Ken Case: I think that the big limitations here are that Mac OS X’s Quartz
interface is currently software based (since no hardware exists which
supports things like rendering nice antialiased text), and that the
PowerPC chipset doesn’t have a direct equivalent to the Pentium’s
write-combining mode for video memory regions. If we could render in
hardware (as today’s 3D games do), we wouldn’t need fast write access
to random chunks of video memory; if we had fast non-sequential write
access to video memory, we could probably get away with so much of the
rendering happening in software (as OpenStep/Intel did). But with that
combination, I think we’re limited by the number of pixels we can push
through the hardware whenever we scroll or resize a window.


6. Despite Apple’s Switch campaign, all the recent survey’s I’ve seen agree that Apple has reduced its market share from 5% a few years ago, down to 2.3%-2.5% today. Is OmniGroup thinking of porting or rewriting their applications to other platforms? Is Windows or Linux on any
porting plans or you will stay faithful to the Mac platform?


Ken Case: All of our products are designed specifically for Mac OS X: we love
the combination of Aqua and Cocoa and UNIX, and we don’t have any plans
to port any of our software to any other platforms.


7. Do you think that Apple would make the big jump to AMD Opteron or to plain x86? Do you see something like this happening, does it make sense for Apple and maybe your business?


Ken Case: As you may know, NeXT supported four CPU architecture families:
Motorola 680x0s, Intel 80x86s, HP PA-RISCs, and Sun SPARCs. I’m sure
that Apple is keeping their options open, and will introduce support
for another CPU architecture when the time is right.

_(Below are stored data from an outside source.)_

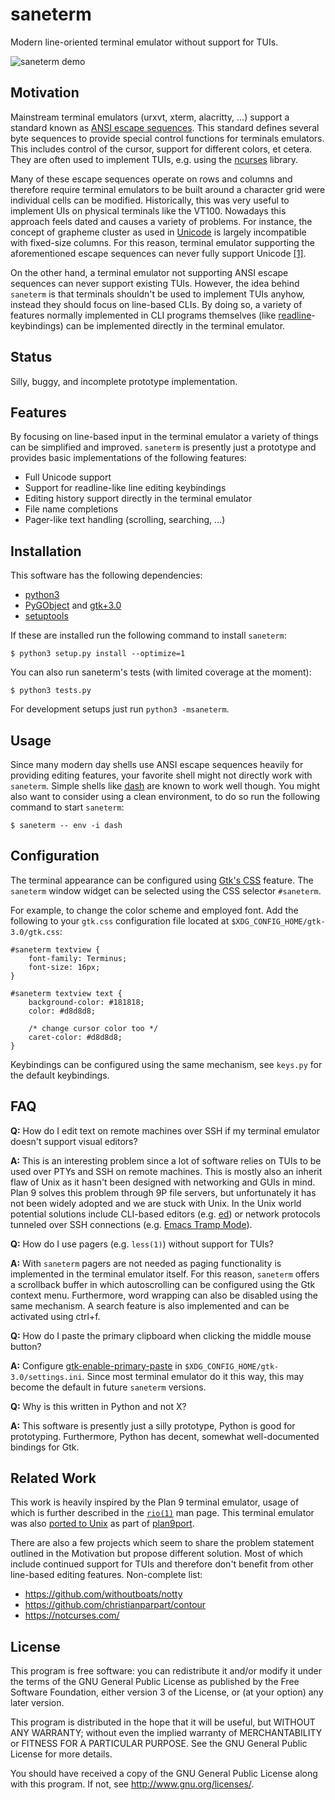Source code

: # saneterm

Modern line-oriented terminal emulator without support for TUIs.

![saneterm demo](https://gist.githubusercontent.com/nmeum/51d89900c9c7beef49cace24ebc605ec/raw/14b9eeb25483c82fa3672875bb24ff33dbdf932a/saneterm.gif)

## Motivation

Mainstream terminal emulators (urxvt, xterm, alacritty, …) support a
standard known as [ANSI escape sequences][wikipedia ansi]. This standard
defines several byte sequences to provide special control
functions for terminals emulators. This includes control of the cursor,
support for different colors, et cetera. They are often used to
implement TUIs, e.g. using the [ncurses][ncurses web] library.

Many of these escape sequences operate on rows and columns and therefore
require terminal emulators to be built around a character grid were
individual cells can be modified. Historically, this was very useful to
implement UIs on physical terminals like the VT100. Nowadays this
approach feels dated and causes a variety of problems. For instance, the
concept of grapheme cluster as used in [Unicode][unicode web] is largely
incompatible with fixed-size columns. For this reason, terminal
emulator supporting the aforementioned escape sequences can never fully
support Unicode [\[1\]][variable-width glyphs].

On the other hand, a terminal emulator not supporting ANSI escape
sequences can never support existing TUIs. However, the idea behind
`saneterm` is that terminals shouldn't be used to implement TUIs anyhow,
instead they should focus on line-based CLIs. By doing so, a variety of
features normally implemented in CLI programs themselves (like
[readline][readline web]-keybindings) can be implemented directly in the
terminal emulator.

## Status

Silly, buggy, and incomplete prototype implementation.

## Features

By focusing on line-based input in the terminal emulator a variety of
things can be simplified and improved. `saneterm` is presently just a
prototype and provides basic implementations of the following features:

* Full Unicode support
* Support for readline-like line editing keybindings
* Editing history support directly in the terminal emulator
* File name completions
* Pager-like text handling (scrolling, searching, …)

## Installation

This software has the following dependencies:

* [python3][python web]
* [PyGObject][PyGObject web] and [gtk+3.0][gtk web]
* [setuptools][setuptools web]

If these are installed run the following command to install `saneterm`:

	$ python3 setup.py install --optimize=1

You can also run saneterm's tests (with limited coverage at the moment):

	$ python3 tests.py

For development setups just run `python3 -msaneterm`.

## Usage

Since many modern day shells use ANSI escape sequences heavily for
providing editing features, your favorite shell might not directly work
with `saneterm`. Simple shells like [dash][dash web] are known to work
well though. You might also want to consider using a clean environment,
to do so run the following command to start `saneterm`:

	$ saneterm -- env -i dash

## Configuration

The terminal appearance can be configured using [Gtk's CSS][gtk css]
feature. The `saneterm` window widget can be selected using the CSS
selector `#saneterm`.

For example, to change the color scheme and employed font. Add the
following to your `gtk.css` configuration file located at
`$XDG_CONFIG_HOME/gtk-3.0/gtk.css`:

	#saneterm textview {
		font-family: Terminus;
		font-size: 16px;
	}

	#saneterm textview text {
		background-color: #181818;
		color: #d8d8d8;

		/* change cursor color too */
		caret-color: #d8d8d8;
	}

Keybindings can be configured using the same mechanism, see `keys.py`
for the default keybindings.

## FAQ

**Q:** How do I edit text on remote machines over SSH if my terminal
emulator doesn't support visual editors?

**A:** This is an interesting problem since a lot of software
relies on TUIs to be used over PTYs and SSH on remote machines. This is
mostly also an inherit flaw of Unix as it hasn't been designed with
networking and GUIs in mind. Plan 9 solves this problem through 9P file
servers, but unfortunately it has not been widely adopted and we are
stuck with Unix. In the Unix world potential solutions include
CLI-based editors (e.g. [ed][wikipedia ed]) or network protocols
tunneled over SSH connections (e.g.  [Emacs Tramp Mode][emacs tramp mode]).

**Q:** How do I use pagers (e.g. `less(1)`) without support for TUIs?

**A:** With `saneterm` pagers are not needed as paging functionality is
implemented in the terminal emulator itself. For this reason, `saneterm`
offers a scrollback buffer in which autoscrolling can be configured
using the Gtk context menu. Furthermore, word wrapping can also be
disabled using the same mechanism. A search feature is also implemented
and can be activated using ctrl+f.

**Q:** How do I paste the primary clipboard when clicking the middle
mouse button?

**A:** Configure [gtk-enable-primary-paste][gtk primary paste] in
`$XDG_CONFIG_HOME/gtk-3.0/settings.ini`. Since most terminal emulator do
it this way, this may become the default in future `saneterm` versions.

**Q:** Why is this written in Python and not X?

**A:** This software is presently just a silly prototype, Python is good
for prototyping. Furthermore, Python has decent, somewhat well-documented
bindings for Gtk.

## Related Work

This work is heavily inspired by the Plan 9 terminal emulator, usage of
which is further described in the [`rio(1)`][rio man page] man page.
This terminal emulator was also [ported to Unix][9term man page] as part
of [plan9port][plan9port web].

There are also a few projects which seem to share the problem statement
outlined in the Motivation but propose different solution. Most of
which include continued support for TUIs and therefore don't benefit
from other line-based editing features. Non-complete list:

* https://github.com/withoutboats/notty
* https://github.com/christianparpart/contour
* https://notcurses.com/

## License

This program is free software: you can redistribute it and/or modify it
under the terms of the GNU General Public License as published by the
Free Software Foundation, either version 3 of the License, or (at your
option) any later version.

This program is distributed in the hope that it will be useful, but
WITHOUT ANY WARRANTY; without even the implied warranty of
MERCHANTABILITY or FITNESS FOR A PARTICULAR PURPOSE. See the GNU General
Public License for more details.

You should have received a copy of the GNU General Public License along
with this program. If not, see <http://www.gnu.org/licenses/>.

[ncurses web]: https://invisible-island.net/ncurses/
[wikipedia ansi]: https://en.wikipedia.org/wiki/ANSI_escape_code
[wikipedia zwj]: https://en.wikipedia.org/wiki/Zero-width_joiner
[unicode web]: https://www.unicode.org/
[readline web]: https://tiswww.case.edu/php/chet/readline/rltop.html
[python web]: https://www.python.org/
[PyGObject web]: https://pygobject.readthedocs.io/en/latest/
[gtk web]: https://gtk.org/
[setuptools web]: https://pypi.python.org/pypi/setuptools
[wikipedia ed]: https://en.wikipedia.org/wiki/Ed_(text_editor)
[emacs tramp mode]: https://www.emacswiki.org/emacs/TrampMode
[variable-width glyphs]: https://gitlab.freedesktop.org/terminal-wg/specifications/-/issues/21
[rio man page]: https://9p.io/magic/man2html/1/rio
[9term man page]: https://9fans.github.io/plan9port/man/man1/9term.html
[plan9port web]: https://9fans.github.io/plan9port/
[gtk css]: https://developer.gnome.org/gtk3/stable/chap-css-overview.html
[dash web]: http://gondor.apana.org.au/~herbert/dash/
[gtk primary paste]: https://developer.gnome.org/gtk3/stable/GtkSettings.html#GtkSettings--gtk-enable-primary-paste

For this to happen, of course, they need to wean people away from (the
unportable) Mac OS 9. Since they’ve just introduced hardware which
requires Mac OS X, I think they’re one step closer to the point where
they can make such a move without backlash from the wider Macintosh
community.


8. OmniGroup also ports games to the Mac platform. How is OpenGL performance on the Mac today? How easy is to port 3D games from the PC to the Mac when the latest PC game releases have crazy hardware requirements even for PC standards, while most Mac users still run on Macs with slower graphics adapters and less overall speed than some brand new PCs? If this is not exactly an issue yet, do you believe that porting a “high end” 3D game from the PC in a year from now would be quite a challenge to optimize it in a way that it would run adequately to the Mac?


Ken Case: We have some great graphics cards on the Macintosh now, and potential
OpenGL performance has improved quite a bit with the release of Mac OS
X 10.2. But we’re still working under the handicap of relatively slow
CPUs and memory access, so until that situation changes it will always
be a challenge to make games perform well.

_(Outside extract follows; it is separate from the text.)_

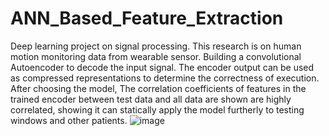 # ANN_Based_Feature_Extraction
Deep learning project on signal processing. This research is on human motion monitoring data from wearable sensor. Building a convolutional Autoencoder to decode the input signal. The encoder output can be used as compressed representations to determine the correctness of execution. After choosing the model, The correlation coefficients of features in the trained encoder between test data and all data are shown are highly correlated, showing it can statically apply the model furtherly to testing windows and other patients.
![image](https://user-images.githubusercontent.com/93064471/218242248-78bff044-283b-4bfd-98fb-ca6fea423157.png)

(As for running the latest games on older hardware: well, you can’t
really do that on the PC side either–in fact, that’s pretty much the
only reason I occasionally buy a new PC. So yes, it’s a problem, but
it’s not one which is unique to the Macintosh.)

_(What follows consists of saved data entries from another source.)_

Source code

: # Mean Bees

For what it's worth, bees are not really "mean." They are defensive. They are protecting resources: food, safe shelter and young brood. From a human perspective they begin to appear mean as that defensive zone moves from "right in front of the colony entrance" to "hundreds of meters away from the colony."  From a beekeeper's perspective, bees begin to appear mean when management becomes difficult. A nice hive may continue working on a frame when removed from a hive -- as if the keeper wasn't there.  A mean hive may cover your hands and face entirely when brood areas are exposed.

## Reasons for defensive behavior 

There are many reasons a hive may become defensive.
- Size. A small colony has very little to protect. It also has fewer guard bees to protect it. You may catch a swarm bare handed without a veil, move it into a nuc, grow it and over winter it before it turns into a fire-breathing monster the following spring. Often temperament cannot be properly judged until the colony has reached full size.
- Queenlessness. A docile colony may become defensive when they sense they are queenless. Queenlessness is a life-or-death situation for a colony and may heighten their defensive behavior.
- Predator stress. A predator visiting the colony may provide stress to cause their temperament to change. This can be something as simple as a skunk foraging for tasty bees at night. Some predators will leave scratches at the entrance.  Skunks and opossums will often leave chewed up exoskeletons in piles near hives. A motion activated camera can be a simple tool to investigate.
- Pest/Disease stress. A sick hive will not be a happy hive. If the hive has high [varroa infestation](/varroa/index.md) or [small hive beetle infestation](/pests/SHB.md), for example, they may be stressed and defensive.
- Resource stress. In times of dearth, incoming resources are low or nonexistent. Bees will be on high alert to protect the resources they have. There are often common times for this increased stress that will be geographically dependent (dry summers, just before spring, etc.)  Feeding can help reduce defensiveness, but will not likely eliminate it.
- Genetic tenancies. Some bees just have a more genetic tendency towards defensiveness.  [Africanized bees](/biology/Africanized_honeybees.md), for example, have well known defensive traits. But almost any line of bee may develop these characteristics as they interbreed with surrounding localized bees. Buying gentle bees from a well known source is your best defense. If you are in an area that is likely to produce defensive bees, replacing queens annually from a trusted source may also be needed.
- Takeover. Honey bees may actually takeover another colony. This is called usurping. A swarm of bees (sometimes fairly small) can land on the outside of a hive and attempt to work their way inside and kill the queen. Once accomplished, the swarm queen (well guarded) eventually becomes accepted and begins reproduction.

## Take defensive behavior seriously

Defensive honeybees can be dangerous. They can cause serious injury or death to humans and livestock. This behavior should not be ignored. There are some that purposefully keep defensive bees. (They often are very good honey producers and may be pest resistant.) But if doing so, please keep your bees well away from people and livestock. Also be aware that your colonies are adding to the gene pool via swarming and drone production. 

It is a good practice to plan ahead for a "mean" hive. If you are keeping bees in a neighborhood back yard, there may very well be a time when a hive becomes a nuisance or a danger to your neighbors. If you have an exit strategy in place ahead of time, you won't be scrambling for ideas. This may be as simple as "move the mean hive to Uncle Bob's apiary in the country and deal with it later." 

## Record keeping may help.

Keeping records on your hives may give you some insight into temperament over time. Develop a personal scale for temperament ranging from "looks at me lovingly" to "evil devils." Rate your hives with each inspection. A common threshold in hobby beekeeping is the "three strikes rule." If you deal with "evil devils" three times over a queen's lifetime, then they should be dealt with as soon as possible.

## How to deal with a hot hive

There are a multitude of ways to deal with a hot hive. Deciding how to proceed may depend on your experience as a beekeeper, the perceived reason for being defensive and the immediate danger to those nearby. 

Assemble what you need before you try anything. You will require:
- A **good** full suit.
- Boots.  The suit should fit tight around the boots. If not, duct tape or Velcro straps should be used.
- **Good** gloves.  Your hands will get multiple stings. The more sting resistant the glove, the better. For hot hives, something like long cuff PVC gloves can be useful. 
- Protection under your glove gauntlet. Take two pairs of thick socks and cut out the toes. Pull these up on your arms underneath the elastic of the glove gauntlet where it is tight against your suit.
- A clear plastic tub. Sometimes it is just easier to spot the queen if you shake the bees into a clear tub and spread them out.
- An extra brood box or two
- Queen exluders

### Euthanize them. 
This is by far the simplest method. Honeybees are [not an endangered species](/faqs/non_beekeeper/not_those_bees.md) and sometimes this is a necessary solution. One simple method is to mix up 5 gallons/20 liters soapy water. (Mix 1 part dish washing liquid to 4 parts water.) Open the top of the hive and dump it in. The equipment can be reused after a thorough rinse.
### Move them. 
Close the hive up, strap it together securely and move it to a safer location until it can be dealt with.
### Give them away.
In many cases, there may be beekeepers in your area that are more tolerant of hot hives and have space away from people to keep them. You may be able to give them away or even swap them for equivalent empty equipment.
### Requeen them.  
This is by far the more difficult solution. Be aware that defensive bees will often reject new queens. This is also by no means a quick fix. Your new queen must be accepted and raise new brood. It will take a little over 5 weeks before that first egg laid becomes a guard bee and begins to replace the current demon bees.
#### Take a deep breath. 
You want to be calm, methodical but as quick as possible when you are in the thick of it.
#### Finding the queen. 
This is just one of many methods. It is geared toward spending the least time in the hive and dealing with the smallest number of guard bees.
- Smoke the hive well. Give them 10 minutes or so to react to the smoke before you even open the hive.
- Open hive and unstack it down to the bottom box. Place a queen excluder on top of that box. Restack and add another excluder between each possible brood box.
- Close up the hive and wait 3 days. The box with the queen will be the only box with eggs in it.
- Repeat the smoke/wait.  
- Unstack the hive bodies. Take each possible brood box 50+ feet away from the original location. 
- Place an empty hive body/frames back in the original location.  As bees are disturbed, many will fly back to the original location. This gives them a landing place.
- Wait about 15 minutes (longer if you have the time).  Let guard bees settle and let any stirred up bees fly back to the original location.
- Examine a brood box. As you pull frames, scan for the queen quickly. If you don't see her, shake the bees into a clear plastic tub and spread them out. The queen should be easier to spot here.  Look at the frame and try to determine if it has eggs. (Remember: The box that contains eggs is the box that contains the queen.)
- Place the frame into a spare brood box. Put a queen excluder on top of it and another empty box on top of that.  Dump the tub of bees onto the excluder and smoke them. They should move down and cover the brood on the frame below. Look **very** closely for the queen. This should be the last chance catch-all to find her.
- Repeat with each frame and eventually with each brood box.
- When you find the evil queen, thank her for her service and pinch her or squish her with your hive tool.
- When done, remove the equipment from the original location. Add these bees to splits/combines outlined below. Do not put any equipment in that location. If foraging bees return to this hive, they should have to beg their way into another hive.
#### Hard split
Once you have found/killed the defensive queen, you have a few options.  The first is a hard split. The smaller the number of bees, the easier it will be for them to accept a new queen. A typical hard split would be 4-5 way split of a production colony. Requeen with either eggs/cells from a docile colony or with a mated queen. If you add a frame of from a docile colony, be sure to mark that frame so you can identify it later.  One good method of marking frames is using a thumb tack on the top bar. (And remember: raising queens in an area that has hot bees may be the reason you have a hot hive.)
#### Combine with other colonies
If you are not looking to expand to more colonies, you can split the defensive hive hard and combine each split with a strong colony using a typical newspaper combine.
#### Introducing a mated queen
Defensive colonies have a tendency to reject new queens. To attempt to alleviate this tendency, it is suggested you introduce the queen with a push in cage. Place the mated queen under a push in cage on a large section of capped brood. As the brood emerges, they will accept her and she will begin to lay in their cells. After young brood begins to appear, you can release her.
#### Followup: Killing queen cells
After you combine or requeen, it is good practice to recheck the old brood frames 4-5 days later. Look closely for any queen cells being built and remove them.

9. How OmniGraffle 2.x and OmniOutliner 2.x have been selling? I read that in 2001 the company was not profitable. How was 2002? Easier or rougher?


Ken Case: We’ve made a pretty huge transition in our business over the last two years, from making 90% of our revenue from consulting to making 90% of our revenue from our commercial software products, and our boxed
software first appeared on shelves at CompUSA and The Apple Store within the last few months. We’re very happy with the success of our products (the last half of 2002 was definitely much easier than the first half), but it’s still a little early to judge how well they will
succeed (especially in the retail market), and we still have a lot of work ahead of us.


10. Is OmniGroup working on any brand new applications
for OSX or you are working on updating the existing ones?


Ken Case: Our first obligation is to our existing customers, so over the next few months our engineering effort is focused on major updates to our current titles–but once we’ve done that, we certainly do have some new applications planned!